Afghan election field down to nine as ex-minister drops out

KABUL  - Former defence minister Abdul Rahim Wardak withdrew from the Afghan presidential election on Sunday in the latest sign of deal-making in the race to lead the country as Nato troops prepare to exit.
Wardak, a veteran military and political operator, has been a senior advisor to President Hamid Karzai, but he failed to make any impact in the election campaign ahead of voting on April 5. Nine candidates now remain in the race to succeed Karzai, who has ruled Afghanistan since 2001 and is constitutionally banned from running again.

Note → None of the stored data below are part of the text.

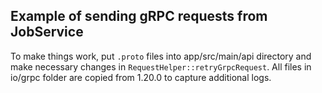 ## Example of sending gRPC requests from JobService

To make things work, put `.proto` files into app/src/main/api directory and make necessary changes in `RequestHelper::retryGrpcRequest`.
All files in io/grpc folder are copied from 1.20.0 to capture additional logs.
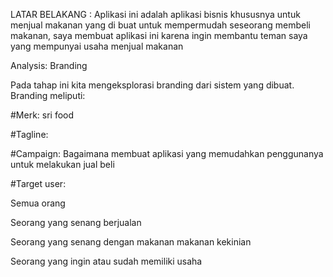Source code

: LATAR BELAKANG : Aplikasi ini adalah aplikasi bisnis khususnya untuk menjual makanan yang di buat untuk mempermudah seseorang membeli makanan, saya membuat aplikasi ini karena ingin membantu teman saya yang mempunyai usaha menjual makanan


Analysis: Branding

Pada tahap ini kita mengeksplorasi branding dari sistem yang dibuat. Branding meliputi:

#Merk: sri food

#Tagline: 

#Campaign: Bagaimana membuat aplikasi yang memudahkan penggunanya untuk melakukan jual beli

#Target user:

Semua orang

Seorang yang senang berjualan

Seorang yang senang dengan makanan makanan kekinian 

Seorang yang ingin atau sudah memiliki usaha
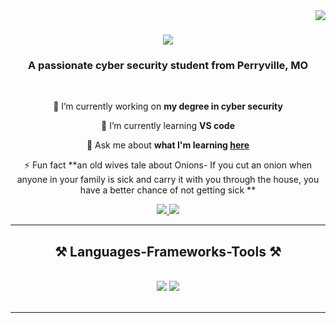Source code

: <img align="right" src="https://visitor-badge.laobi.icu/badge?page_id=cmedwards76.cmedwards76"/>

<h1 align="center">
    <img src="https://readme-typing-svg.herokuapp.com/?font=Righteous&size=35&center=true&vCenter=true&width=500&height=70&duration=4000&lines=Hi+There!+👋;+I'm+Christy+Edwards!;" />
</h1>

<h3 align="center">A passionate cyber security student from Perryville, MO</h3>

<br/>

<div align="center">
 
 🔭 I’m currently working on **my degree in cyber security**
 
 🌱 I’m currently learning **VS code**

💬 Ask me about **what I'm learning [here](https://github.cmedwards76)**

⚡ Fun fact **an old wives tale about Onions- If you cut an onion when anyone in your family is sick and carry it with you through the house, you have a better chance of not getting sick **

 </div>
 
<div align="center"> 
  <a href="mailto:cmedwards1976@gmail.com">
    <img src="https://img.shields.io/badge/Gmail-333333?style=for-the-badge&logo=gmail&logoColor=red" />
  </a>
  <a href="https://https://www.linkedin.com/in/christy-edwards-a9b9a7360/" target="_blank">
    <img src="https://img.shields.io/badge/LinkedIn-0077B5?style=for-the-badge&logo=linkedin&logoColor=white" target="_blank" />
  </a>

  </a>
</div>

 <hr/>
 
<h2 align="center">⚒️ Languages-Frameworks-Tools ⚒️</h2>
<br/>
<div align="center">
    <img src="https://skillicons.dev/icons?i=vscode,github,bash,git" />
    <img src="https://skillicons.dev/icons?i=java,python,mysql,aws,azure" /><br>
</div>

<br/>
<hr/>
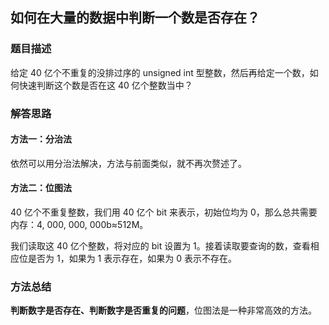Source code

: ## 如何在大量的数据中判断一个数是否存在？

### 题目描述

给定 40 亿个不重复的没排过序的 unsigned int 型整数，然后再给定一个数，如何快速判断这个数是否在这 40 亿个整数当中？

### 解答思路

#### 方法一：分治法

依然可以用分治法解决，方法与前面类似，就不再次赘述了。

#### 方法二：位图法

40 亿个不重复整数，我们用 40 亿个 bit 来表示，初始位均为 0，那么总共需要内存：4, 000, 000, 000b≈512M。

我们读取这 40 亿个整数，将对应的 bit 设置为 1。接着读取要查询的数，查看相应位是否为 1，如果为 1 表示存在，如果为 0 表示不存在。

### 方法总结

**判断数字是否存在、判断数字是否重复的问题**，位图法是一种非常高效的方法。
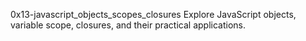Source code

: 0x13-javascript_objects_scopes_closures
Explore JavaScript objects, variable scope, closures, and their practical applications.
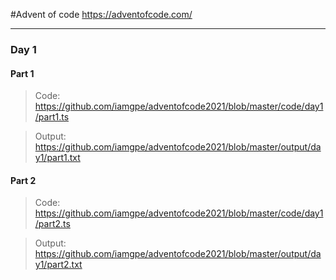 #Advent of code
https://adventofcode.com/

---

### Day 1

#### Part 1

> Code: https://github.com/iamgpe/adventofcode2021/blob/master/code/day1/part1.ts

> Output: https://github.com/iamgpe/adventofcode2021/blob/master/output/day1/part1.txt

#### Part 2

> Code: https://github.com/iamgpe/adventofcode2021/blob/master/code/day1/part2.ts

> Output: https://github.com/iamgpe/adventofcode2021/blob/master/output/day1/part2.txt


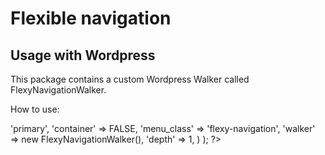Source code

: # Flexible navigation

## Usage with Wordpress
This package contains a custom Wordpress Walker called FlexyNavigationWalker. 

How to use:
    <!-- Begin - navigation -->
    <nav class="flexy-header__navigation__wrapper hidden-xs hidden-sm hidden-touch">
        <?php @wp_nav_menu( array(
            'theme_location' => 'primary',
            'container'      => FALSE,
            'menu_class'     => 'flexy-navigation',
            'walker'         => new FlexyNavigationWalker(),
            'depth'          => 1,
        ) ); ?>
    </nav>
    <!-- End - navigation -->
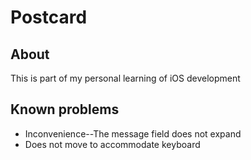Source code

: Postcard
========

About
--------
This is part of my personal learning of iOS development


Known problems
--------
- Inconvenience--The message field does not expand
- Does not move to accommodate keyboard
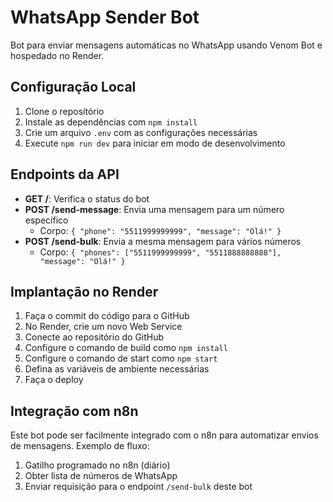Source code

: # WhatsApp Sender Bot

Bot para enviar mensagens automáticas no WhatsApp usando Venom Bot e hospedado no Render.

## Configuração Local

1. Clone o repositório
2. Instale as dependências com `npm install`
3. Crie um arquivo `.env` com as configurações necessárias
4. Execute `npm run dev` para iniciar em modo de desenvolvimento

## Endpoints da API

- **GET /**: Verifica o status do bot
- **POST /send-message**: Envia uma mensagem para um número específico
  - Corpo: `{ "phone": "5511999999999", "message": "Olá!" }`
- **POST /send-bulk**: Envia a mesma mensagem para vários números
  - Corpo: `{ "phones": ["5511999999999", "5511888888888"], "message": "Olá!" }`

## Implantação no Render

1. Faça o commit do código para o GitHub
2. No Render, crie um novo Web Service
3. Conecte ao repositório do GitHub
4. Configure o comando de build como `npm install`
5. Configure o comando de start como `npm start`
6. Defina as variáveis de ambiente necessárias
7. Faça o deploy

## Integração com n8n

Este bot pode ser facilmente integrado com o n8n para automatizar envios de mensagens.
Exemplo de fluxo:
1. Gatilho programado no n8n (diário)
2. Obter lista de números de WhatsApp
3. Enviar requisição para o endpoint `/send-bulk` deste bot
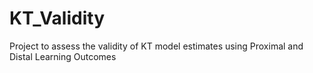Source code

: # KT_Validity
Project to assess the validity of KT model estimates using Proximal and Distal Learning Outcomes 
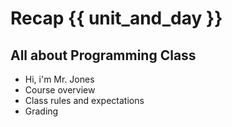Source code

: # Recap {{ unit_and_day }}



## All about Programming Class
- Hi, i'm Mr. Jones
- Course overview
- Class rules and expectations
- Grading


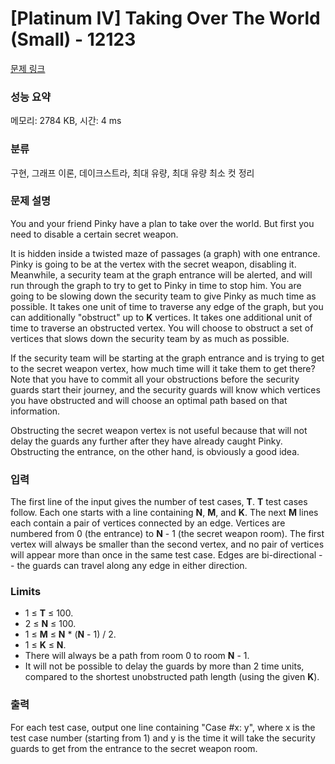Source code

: # [Platinum IV] Taking Over The World (Small) - 12123 

[문제 링크](https://www.acmicpc.net/problem/12123) 

### 성능 요약

메모리: 2784 KB, 시간: 4 ms

### 분류

구현, 그래프 이론, 데이크스트라, 최대 유량, 최대 유량 최소 컷 정리

### 문제 설명

<p>You and your friend Pinky have a plan to take over the world. But first you need to disable a certain secret weapon.</p>

<p>It is hidden inside a twisted maze of passages (a graph) with one entrance. Pinky is going to be at the vertex with the secret weapon, disabling it. Meanwhile, a security team at the graph entrance will be alerted, and will run through the graph to try to get to Pinky in time to stop him. You are going to be slowing down the security team to give Pinky as much time as possible. It takes one unit of time to traverse any edge of the graph, but you can additionally "obstruct" up to <strong>K</strong> vertices. It takes one additional unit of time to traverse an obstructed vertex. You will choose to obstruct a set of vertices that slows down the security team by as much as possible.</p>

<p>If the security team will be starting at the graph entrance and is trying to get to the secret weapon vertex, how much time will it take them to get there? Note that you have to commit all your obstructions before the security guards start their journey, and the security guards will know which vertices you have obstructed and will choose an optimal path based on that information.</p>

<p>Obstructing the secret weapon vertex is not useful because that will not delay the guards any further after they have already caught Pinky. Obstructing the entrance, on the other hand, is obviously a good idea.</p>

### 입력 

 <p>The first line of the input gives the number of test cases, <strong>T</strong>.  <strong>T</strong> test cases follow. Each one starts with a line containing <strong>N</strong>, <strong>M</strong>, and <strong>K</strong>. The next <strong>M</strong> lines each contain a pair of vertices connected by an edge. Vertices are numbered from 0 (the entrance) to <strong>N</strong> - 1 (the secret weapon room). The first vertex will always be smaller than the second vertex, and no pair of vertices will appear more than once in the same test case. Edges are bi-directional -- the guards can travel along any edge in either direction.</p>

<h3>Limits</h3>

<ul>
	<li>1 ≤ <strong>T</strong> ≤ 100.</li>
	<li>2 ≤ <strong>N</strong> ≤ 100.</li>
	<li>1 ≤ <strong>M</strong> ≤ <strong>N</strong> * (<strong>N</strong> - 1) / 2.</li>
	<li>1 ≤ <strong>K</strong> ≤ <strong>N</strong>.</li>
	<li>There will always be a path from room 0 to room <strong>N</strong> - 1.</li>
	<li>It will not be possible to delay the guards by more than 2 time units, compared to the shortest unobstructed path length (using the given <strong>K</strong>).</li>
</ul>

### 출력 

 <p>For each test case, output one line containing "Case #x: y", where x is the test case number (starting from 1) and y is the time it will take the security guards to get from the entrance to the secret weapon room.</p>

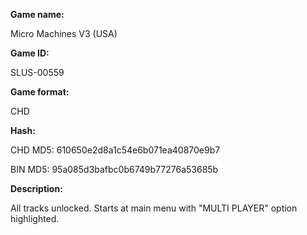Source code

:**Game name:**

Micro Machines V3 (USA)

**Game ID:**

SLUS-00559

**Game format:**

CHD

**Hash:**

CHD MD5: 610650e2d8a1c54e6b071ea40870e9b7

BIN MD5: 95a085d3bafbc0b6749b77276a53685b

**Description:**

All tracks unlocked. Starts at main menu with "MULTI PLAYER" option highlighted.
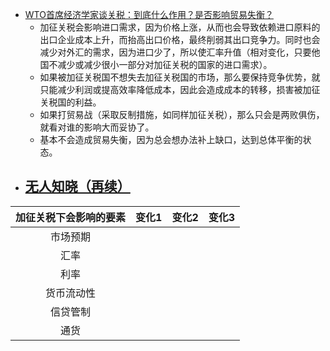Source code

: - [WTO首席经济学家谈关税：到底什么作用？是否影响贸易失衡？](https://www.yicai.com/news/102568156.html)
	- 加征关税会影响进口需求，因为价格上涨，从而也会导致依赖进口原料的出口企业成本上升，而抬高出口价格，最终削弱其出口竞争力。同时也会减少对外汇的需求，因为进口少了，所以使汇率升值（相对变化，只要他国不减少或减少很小一部分对加征关税的国家的进口需求）。
	- 如果被加征关税国不想失去加征关税国的市场，那么要保持竞争优势，就只能减少利润或提高效率降低成本，因此会造成成本的转移，损害被加征关税国的利益。
	- 如果打贸易战（采取反制措施，如同样加征关税），那么只会是两败俱伤，就看对谁的影响大而妥协了。
	- 基本不会造成贸易失衡，因为总会想办法补上缺口，达到总体平衡的状态。
- [无人知晓（再续）](https://mp.weixin.qq.com/s/HKdO5mxNmNGUSF5UaMM0_w )
	- 


| 加征关税下会影响的要素 | 变化1 | 变化2 | 变化3 |
| :---------: | :-: | :-: | :-: |
|    市场预期     |     |     |     |
|     汇率      |     |     |     |
|     利率      |     |     |     |
|    货币流动性    |     |     |     |
|    信贷管制     |     |     |     |
|     通货      |     |     |     |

The three leading names are former foreign minister Zalmai Rassoul, Abdullah Abdullah, who came second in 2009, and former World Bank economist Ashraf Ghani. On Sunday Wardak declined to publicly endorse another candidate, though analysts say he could back Rassoul, who is increasingly seen as having the implicit support of the outgoing president. ‘Our campaign was not vigorous from the very beginning,’ Wardak, 68, told a press conference in Kabul. ‘Today I announce that, without joining any other teams, I withdraw from the presidential election candidacy. ‘Reaching power has never been my target and I will always remain at my nation's service.’ Wardak, from the Pashtun ethnic group like Karzai and Rassoul, was a guerrilla commander in the war against the Soviet occupation of Afghanistan in the 1980s.
He served as defence minister from 2004 until 2012 when he was ousted over cross-border rocket attacks from Pakistan into Afghanistan.
US-led Nato combat troops are leaving after 13 years of fighting the Taliban insurgency that erupted when the Islamists were thrown out of power after the 9/11 attacks on the United States. The Taliban last week vowed to target the election, urging fighters to attack polling staff, voters and security forces. While all remaining 53,000 Nato combat troops will depart by December, a small US force may be deployed from 2015 on counter-terrorism and training operations if the next president signs a security deal with Washington.
Billions of dollars of aid money has been spent in Afghanistan, but the country remains crippled by poverty and violence, with weak government structures and a fragile economy dependent on cash from donor nations.